● **Exercise material**:

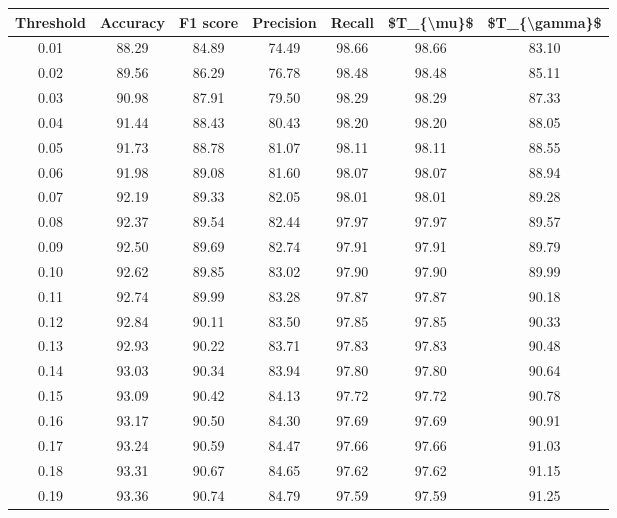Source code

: \begin{tabular}{|c|c|c|c|c|c|c|}
\hline
 Threshold &  Accuracy &  F1 score &  Precision &  Recall &  \$T\_\{\textbackslash mu\}\$ &  \$T\_\{\textbackslash gamma\}\$ \\
\hline
      0.01 &     88.29 &     84.89 &      74.49 &   98.66 &      98.66 &         83.10 \\
      0.02 &     89.56 &     86.29 &      76.78 &   98.48 &      98.48 &         85.11 \\
      0.03 &     90.98 &     87.91 &      79.50 &   98.29 &      98.29 &         87.33 \\
      0.04 &     91.44 &     88.43 &      80.43 &   98.20 &      98.20 &         88.05 \\
      0.05 &     91.73 &     88.78 &      81.07 &   98.11 &      98.11 &         88.55 \\
      0.06 &     91.98 &     89.08 &      81.60 &   98.07 &      98.07 &         88.94 \\
      0.07 &     92.19 &     89.33 &      82.05 &   98.01 &      98.01 &         89.28 \\
      0.08 &     92.37 &     89.54 &      82.44 &   97.97 &      97.97 &         89.57 \\
      0.09 &     92.50 &     89.69 &      82.74 &   97.91 &      97.91 &         89.79 \\
      0.10 &     92.62 &     89.85 &      83.02 &   97.90 &      97.90 &         89.99 \\
      0.11 &     92.74 &     89.99 &      83.28 &   97.87 &      97.87 &         90.18 \\
      0.12 &     92.84 &     90.11 &      83.50 &   97.85 &      97.85 &         90.33 \\
      0.13 &     92.93 &     90.22 &      83.71 &   97.83 &      97.83 &         90.48 \\
      0.14 &     93.03 &     90.34 &      83.94 &   97.80 &      97.80 &         90.64 \\
      0.15 &     93.09 &     90.42 &      84.13 &   97.72 &      97.72 &         90.78 \\
      0.16 &     93.17 &     90.50 &      84.30 &   97.69 &      97.69 &         90.91 \\
      0.17 &     93.24 &     90.59 &      84.47 &   97.66 &      97.66 &         91.03 \\
      0.18 &     93.31 &     90.67 &      84.65 &   97.62 &      97.62 &         91.15 \\
      0.19 &     93.36 &     90.74 &      84.79 &   97.59 &      97.59 &         91.25 \\

\end{tabular}
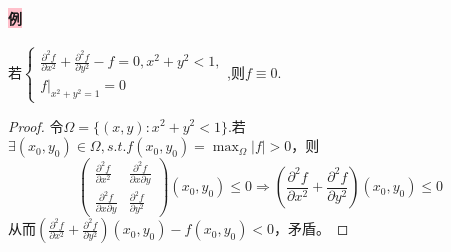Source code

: \documentclass[UTF8]{ctexart}
\begin{document}
    \paragraph{\colorbox{pink}{例}}若$\begin{cases}
        \frac{\partial^2f}{\partial x^2}+\frac{\partial^2f}{\partial y^2}-f=0,x^2+y^2<1,\\
        f|_{x^2+y^2=1}=0
    \end{cases}$,则$f\equiv 0$.
    \begin{proof}
        令$\Omega=\{(x,y):x^2+y^2<1\}$.若$\exists(x_0,y_0)\in \Omega,s.t.f(x_0,y_0)=\max_{\Omega}|f|>0$，则$$\begin{pmatrix}
            \frac{\partial^2f}{\partial x^2}&\frac{\partial^2f}{\partial x\partial y}\\
            \frac{\partial^2f}{\partial x\partial y}&\frac{\partial^2f}{\partial y^2}
        \end{pmatrix}(x_0,y_0)\le 0\Rightarrow \left(\frac{\partial^2f}{\partial x^2}+\frac{\partial^2f}{\partial y^2}\right)(x_0,y_0)\le 0$$
        从而$\left(\frac{\partial^2f}{\partial x^2}+\frac{\partial^2f}{\partial y^2}\right)(x_0,y_0)-f(x_0,y_0)<0$，矛盾。
    \end{proof}
\end{document}

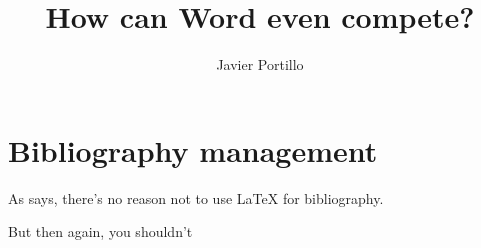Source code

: \documentclass{article}
\author{Javier Portillo}
\title{How can Word even compete?}
\begin{document}
\maketitle

\section{Bibliography management}

As \textcite{javi22} says, there's no reason not to use {\LaTeX} for bibliography.

But then again, you shouldn't \parencite{beki23}

\printbibliography
\end{document}
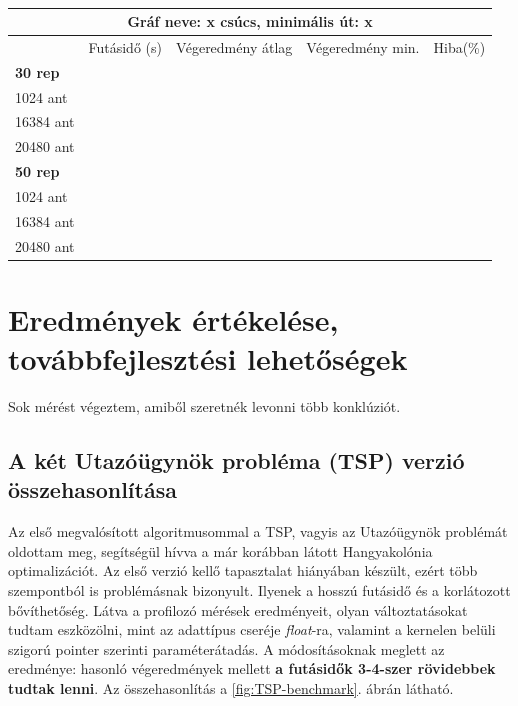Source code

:\begin{table}[ht!]
	\centering
	\begin{tabular}{|p{1.75cm}||p{2cm}|p{3.25cm}|p{3.25cm}|p{1.5cm}|}
		\hline
		\multicolumn{5}{|c|}{Gráf neve: x csúcs, minimális út: x} \\
		\hline
		& Futásidő (s) & Végeredmény átlag & Végeredmény min. & Hiba(\%) \\
		\hline
		\textbf{30 rep} &  &  &  &  \\
		1024 ant &  &  &  &  \\
		16384 ant & &  &  &  \\
		20480 ant &  &  &  &  \\
		\hline
		\textbf{50 rep} &  &  &  &  \\
		1024 ant &  &  &  &  \\
		16384 ant &  &  &  &  \\
		20480 ant &  &  &  &  \\
		\hline
	\end{tabular}
	\caption{}
	\label{table:VRTPW_empty}
\end{table}



\section{Eredmények értékelése, továbbfejlesztési lehetőségek} \label{results_section}
Sok mérést végeztem, amiből szeretnék levonni több konklúziót.

\subsection{A két Utazóügynök probléma (TSP) verzió összehasonlítása}

Az első megvalósított algoritmusommal a TSP, vagyis az Utazóügynök problémát oldottam meg, segítségül hívva a már korábban látott Hangyakolónia optimalizációt. Az első verzió kellő tapasztalat hiányában készült, ezért több szempontból is problémásnak bizonyult. Ilyenek a hosszú futásidő és a korlátozott bővíthetőség. Látva a profilozó mérések eredményeit, olyan változtatásokat tudtam eszközölni, mint az adattípus cseréje \textit{float}-ra, valamint a kernelen belüli szigorú pointer szerinti paraméterátadás. A módosításoknak meglett az eredménye: hasonló végeredmények mellett \textbf{a futásidők 3-4-szer rövidebbek tudtak lenni}. Az összehasonlítás a \ref{fig:TSP-benchmark}. ábrán látható.

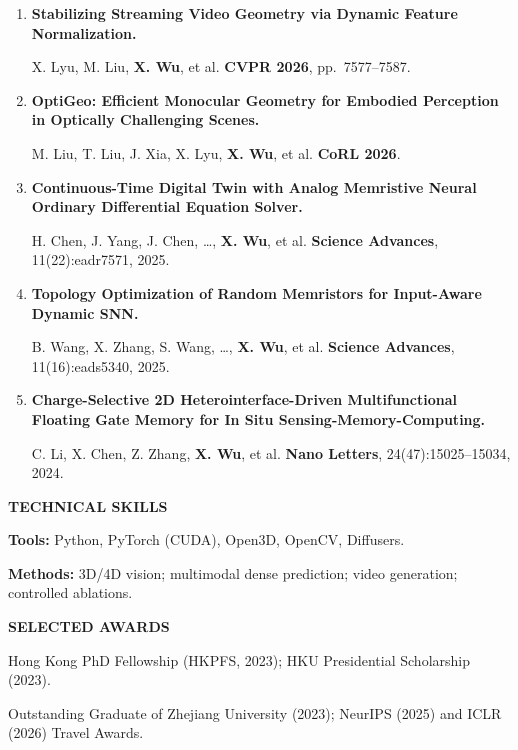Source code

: \documentclass[a4paper]{article}
\newcommand{\cvsection}[1]{%
  \par\vspace{2.0pt}%
  {\color{cvblue}\fontsize{11}{12.2}\selectfont\bfseries\MakeUppercase{#1}}\par
  \vspace{-4pt}{\color{cvblue}\rule{\textwidth}{0.4pt}}\par\vspace{1.0pt}%
}
\begin{document}
{\begin{enumerate}[resume,leftmargin=1.6em,labelsep=0.38em,itemsep=0.4pt,topsep=1.3pt,parsep=0pt,partopsep=0pt]
M. Liu, X. Lyu, T. Ren, P. Dai, \textbf{X. Wu}, et al. \hfill \textbf{ECCV 2026}.
\item \textbf{Stabilizing Streaming Video Geometry via Dynamic Feature Normalization.}\par
X. Lyu, M. Liu, \textbf{X. Wu}, et al. \hfill \textbf{CVPR 2026}, pp.\ 7577--7587.
\item \textbf{OptiGeo: Efficient Monocular Geometry for Embodied Perception in Optically Challenging Scenes.}\par
M. Liu, T. Liu, J. Xia, X. Lyu, \textbf{X. Wu}, et al. \hfill \textbf{CoRL 2026}.
\item \textbf{Continuous-Time Digital Twin with Analog Memristive Neural Ordinary Differential Equation Solver.}\par
H. Chen, J. Yang, J. Chen, \ldots, \textbf{X. Wu}, et al. \hfill \textbf{Science Advances}, 11(22):eadr7571, 2025.
\item \textbf{Topology Optimization of Random Memristors for Input-Aware Dynamic SNN.}\par
B. Wang, X. Zhang, S. Wang, \ldots, \textbf{X. Wu}, et al. \hfill \textbf{Science Advances}, 11(16):eads5340, 2025.
\item \textbf{Charge-Selective 2D Heterointerface-Driven Multifunctional Floating Gate Memory for In Situ Sensing-Memory-Computing.}\par
C. Li, X. Chen, Z. Zhang, \textbf{X. Wu}, et al. \hfill \textbf{Nano Letters}, 24(47):15025--15034, 2024.
\end{enumerate}}

\cvsection{Technical Skills}
\textbf{Tools:} Python, PyTorch (CUDA), Open3D, OpenCV, Diffusers.\par
\textbf{Methods:} 3D/4D vision; multimodal dense prediction; video generation; controlled ablations.


\cvsection{Selected Awards}
Hong Kong PhD Fellowship (HKPFS, 2023); HKU Presidential Scholarship (2023).\par
Outstanding Graduate of Zhejiang University (2023); NeurIPS (2025) and ICLR (2026) Travel Awards.
\end{document}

● **Task to carry out**: Lines above with "tabular" in them are the ones to copy.

● **Completed task**:
: \begin{tabular}{|c|c|c|c|c|c|c|}
\end{tabular}
	\begin{tabular}{|p{1.75cm}||p{2cm}|p{3.25cm}|p{3.25cm}|p{1.5cm}|}
	\end{tabular}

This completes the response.